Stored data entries
/---
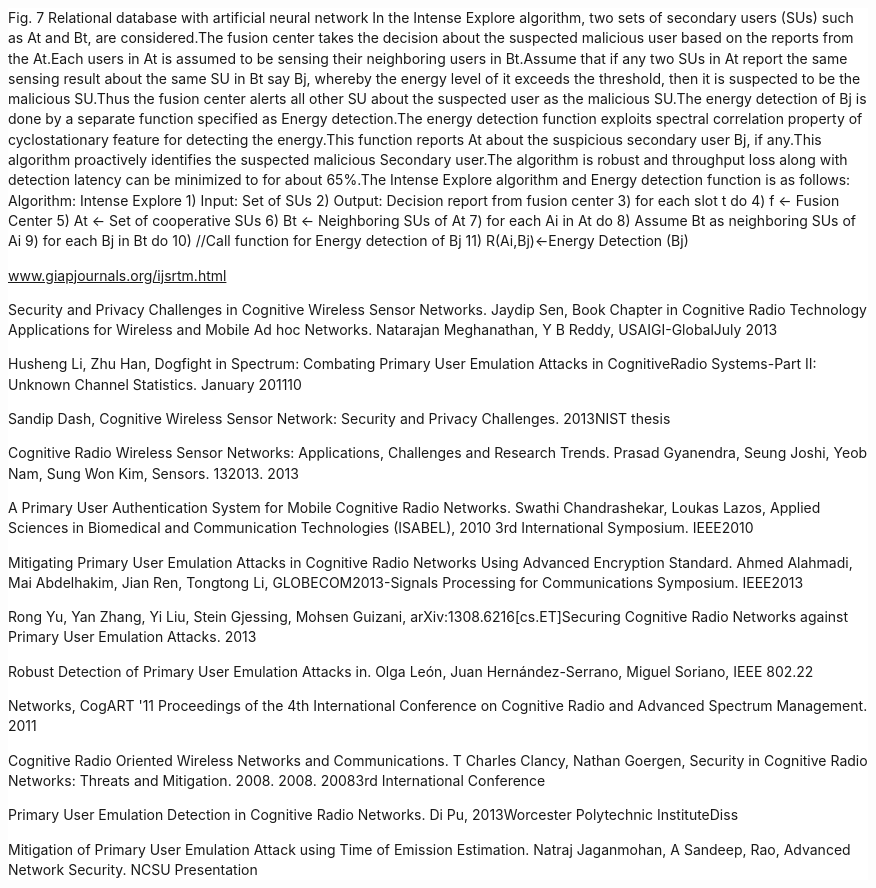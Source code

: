 Fig. 7 Relational database with artificial neural network In the Intense Explore algorithm, two sets of secondary users (SUs) such as At and Bt, are considered.The fusion center takes the decision about the suspected malicious user based on the reports from the At.Each users in At is assumed to be sensing their neighboring users in Bt.Assume that if any two SUs in At report the same sensing result about the same SU in Bt say Bj, whereby the energy level of it exceeds the threshold, then it is suspected to be the malicious SU.Thus the fusion center alerts all other SU about the suspected user as the malicious SU.The energy detection of Bj is done by a separate function specified as Energy detection.The energy detection function exploits spectral correlation property of cyclostationary feature for detecting the energy.This function reports At about the suspicious secondary user Bj, if any.This algorithm proactively identifies the suspected malicious Secondary user.The algorithm is robust and throughput loss along with detection latency can be minimized to for about 65%.The Intense Explore algorithm and Energy detection function is as follows: Algorithm: Intense Explore 1) Input: Set of SUs 2) Output: Decision report from fusion center 3) for each slot t do 4) f ← Fusion Center 5) At ← Set of cooperative SUs 6) Bt ← Neighboring SUs of At 7) for each Ai in At do 8) Assume Bt as neighboring SUs of Ai 9) for each Bj in Bt do 10) //Call function for Energy detection of Bj 11) R(Ai,Bj)←Energy Detection (Bj)

www.giapjournals.org/ijsrtm.html

Security and Privacy Challenges in Cognitive Wireless Sensor Networks. Jaydip Sen, Book Chapter in Cognitive Radio Technology Applications for Wireless and Mobile Ad hoc Networks. Natarajan Meghanathan, Y B Reddy, USAIGI-GlobalJuly 2013

Husheng Li, Zhu Han, Dogfight in Spectrum: Combating Primary User Emulation Attacks in CognitiveRadio Systems-Part II: Unknown Channel Statistics. January 201110

Sandip Dash, Cognitive Wireless Sensor Network: Security and Privacy Challenges. 2013NIST thesis

Cognitive Radio Wireless Sensor Networks: Applications, Challenges and Research Trends. Prasad Gyanendra, Seung Joshi, Yeob Nam, Sung Won Kim, Sensors. 132013. 2013

A Primary User Authentication System for Mobile Cognitive Radio Networks. Swathi Chandrashekar, Loukas Lazos, Applied Sciences in Biomedical and Communication Technologies (ISABEL), 2010 3rd International Symposium. IEEE2010

Mitigating Primary User Emulation Attacks in Cognitive Radio Networks Using Advanced Encryption Standard. Ahmed Alahmadi, Mai Abdelhakim, Jian Ren, Tongtong Li, GLOBECOM2013-Signals Processing for Communications Symposium. IEEE2013

Rong Yu, Yan Zhang, Yi Liu, Stein Gjessing, Mohsen Guizani, arXiv:1308.6216[cs.ET]Securing Cognitive Radio Networks against Primary User Emulation Attacks. 2013

Robust Detection of Primary User Emulation Attacks in. Olga León, Juan Hernández-Serrano, Miguel Soriano, IEEE 802.22

Networks, CogART '11 Proceedings of the 4th International Conference on Cognitive Radio and Advanced Spectrum Management. 2011

Cognitive Radio Oriented Wireless Networks and Communications. T Charles Clancy, Nathan Goergen, Security in Cognitive Radio Networks: Threats and Mitigation. 2008. 2008. 20083rd International Conference

Primary User Emulation Detection in Cognitive Radio Networks. Di Pu, 2013Worcester Polytechnic InstituteDiss

Mitigation of Primary User Emulation Attack using Time of Emission Estimation. Natraj Jaganmohan, A Sandeep, Rao, Advanced Network Security. NCSU Presentation
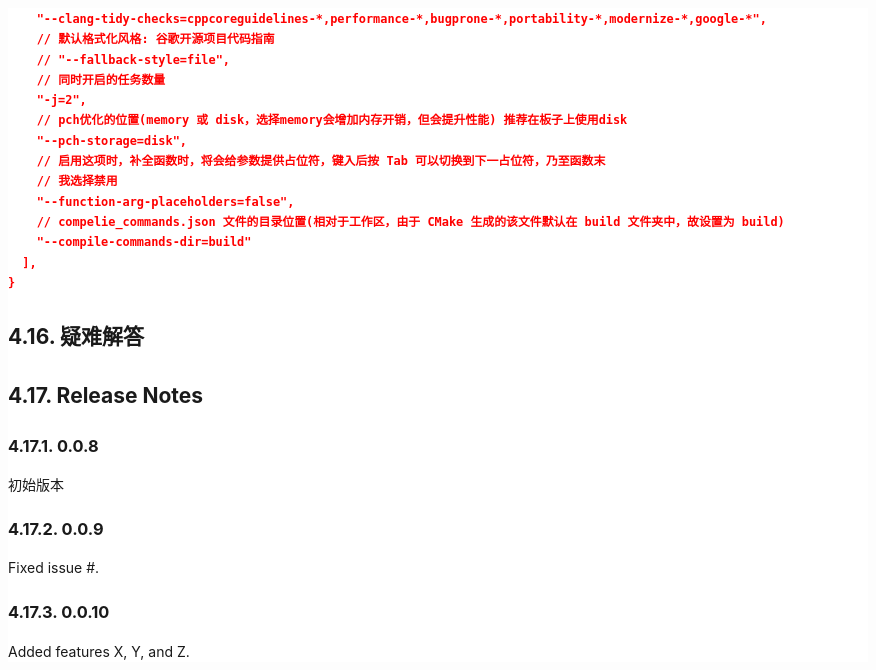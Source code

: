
 ```json
    "--clang-tidy-checks=cppcoreguidelines-*,performance-*,bugprone-*,portability-*,modernize-*,google-*",
    // 默认格式化风格: 谷歌开源项目代码指南
    // "--fallback-style=file",
    // 同时开启的任务数量
    "-j=2",
    // pch优化的位置(memory 或 disk，选择memory会增加内存开销，但会提升性能) 推荐在板子上使用disk
    "--pch-storage=disk",
    // 启用这项时，补全函数时，将会给参数提供占位符，键入后按 Tab 可以切换到下一占位符，乃至函数末
    // 我选择禁用
    "--function-arg-placeholders=false",
    // compelie_commands.json 文件的目录位置(相对于工作区，由于 CMake 生成的该文件默认在 build 文件夹中，故设置为 build)
    "--compile-commands-dir=build"
  ],
}
```


## 4.16. 疑难解答

## 4.17. Release Notes

### 4.17.1. 0.0.8

初始版本

### 4.17.2. 0.0.9

Fixed issue #.

### 4.17.3. 0.0.10

Added features X, Y, and Z.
\---
### Brief:
The line with "## 4.17. Release Notes" and every line after it up to the end of the entries: output those exactly, and only those.

### Task result:
## 4.17. Release Notes

### 4.17.1. 0.0.8

初始版本

### 4.17.2. 0.0.9

Fixed issue #.

### 4.17.3. 0.0.10

Added features X, Y, and Z.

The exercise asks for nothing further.